Yes, exactly. It's not just a matter of checking the executable file
architecture; a single process can have threads executing SPU code at
the same as other threads executing PowerPC code.
I have a set of patches that does appear to work so far; it is based
primarily on switching current_gdbarch on thread switch. However,
there's still some work to be done before this is in a shape suitable
for mainline inclusion.
Therefore I'd hoped it would be possible to get the SPU-only port
accepted first, since this is in itself already quite useful.

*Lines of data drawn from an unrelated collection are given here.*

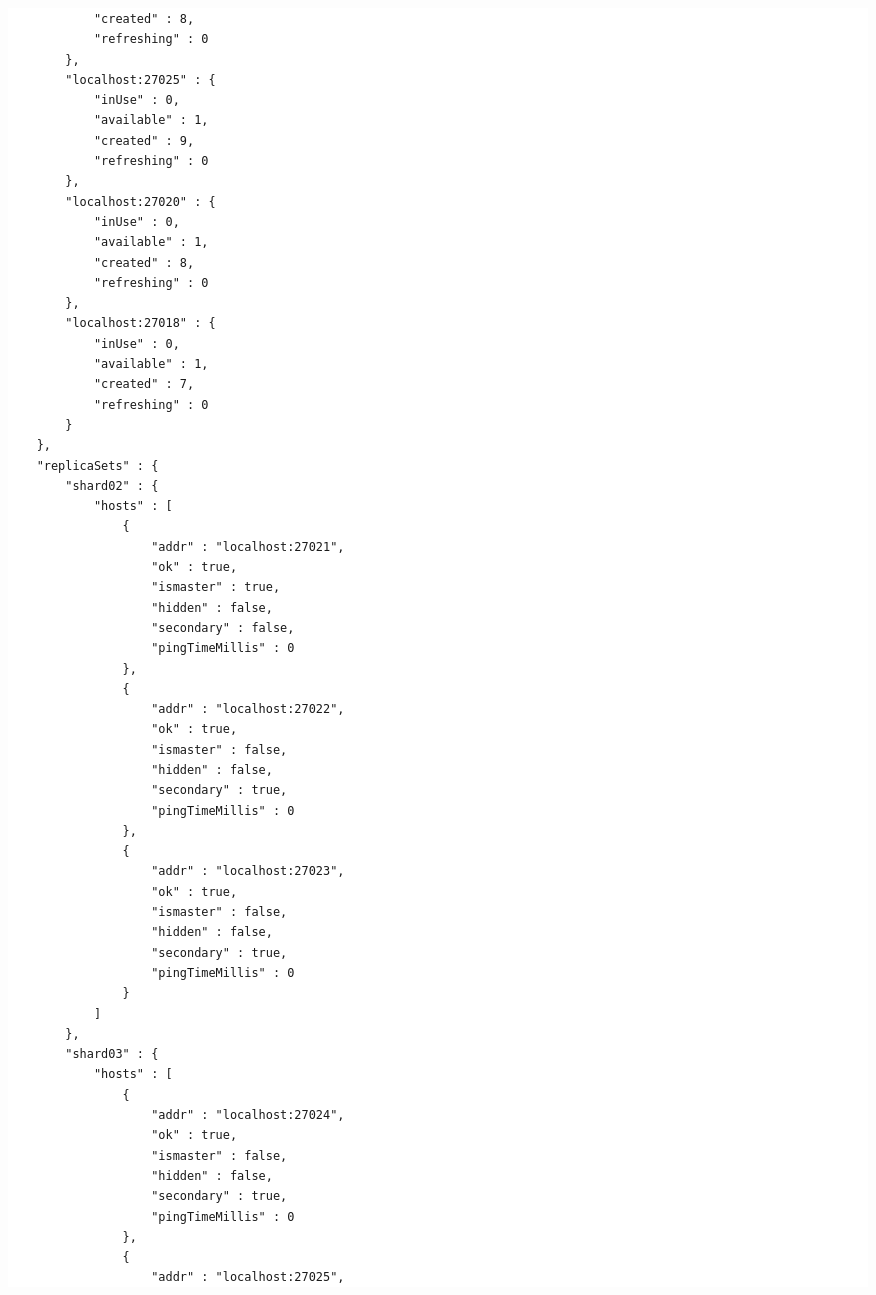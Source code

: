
 ```
            "created" : 8,
            "refreshing" : 0
        },
        "localhost:27025" : {
            "inUse" : 0,
            "available" : 1,
            "created" : 9,
            "refreshing" : 0
        },
        "localhost:27020" : {
            "inUse" : 0,
            "available" : 1,
            "created" : 8,
            "refreshing" : 0
        },
        "localhost:27018" : {
            "inUse" : 0,
            "available" : 1,
            "created" : 7,
            "refreshing" : 0
        }
    },
    "replicaSets" : {
        "shard02" : {
            "hosts" : [
                {
                    "addr" : "localhost:27021",
                    "ok" : true,
                    "ismaster" : true,
                    "hidden" : false,
                    "secondary" : false,
                    "pingTimeMillis" : 0
                },
                {
                    "addr" : "localhost:27022",
                    "ok" : true,
                    "ismaster" : false,
                    "hidden" : false,
                    "secondary" : true,
                    "pingTimeMillis" : 0
                },
                {
                    "addr" : "localhost:27023",
                    "ok" : true,
                    "ismaster" : false,
                    "hidden" : false,
                    "secondary" : true,
                    "pingTimeMillis" : 0
                }
            ]
        },
        "shard03" : {
            "hosts" : [
                {
                    "addr" : "localhost:27024",
                    "ok" : true,
                    "ismaster" : false,
                    "hidden" : false,
                    "secondary" : true,
                    "pingTimeMillis" : 0
                },
                {
                    "addr" : "localhost:27025",
```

> I guess what really is throwing us here is the use of "nat". Isn't
> this really more like one of the custom remote-foo.c targets than a
> native target? It just happens to be implemented using PowerPC/Linux
> kernel facilities spelled "ptrace" and some poking around in a PowerPC
> executable in order to implement "run". The ptrace facilities don't
> seem to be used much to talk to the SPU; new files in /proc are used
> instead. It's forking and running a PowerPC executable until it makes
> a special SPU-related syscall, and then it starts talking to the SPU.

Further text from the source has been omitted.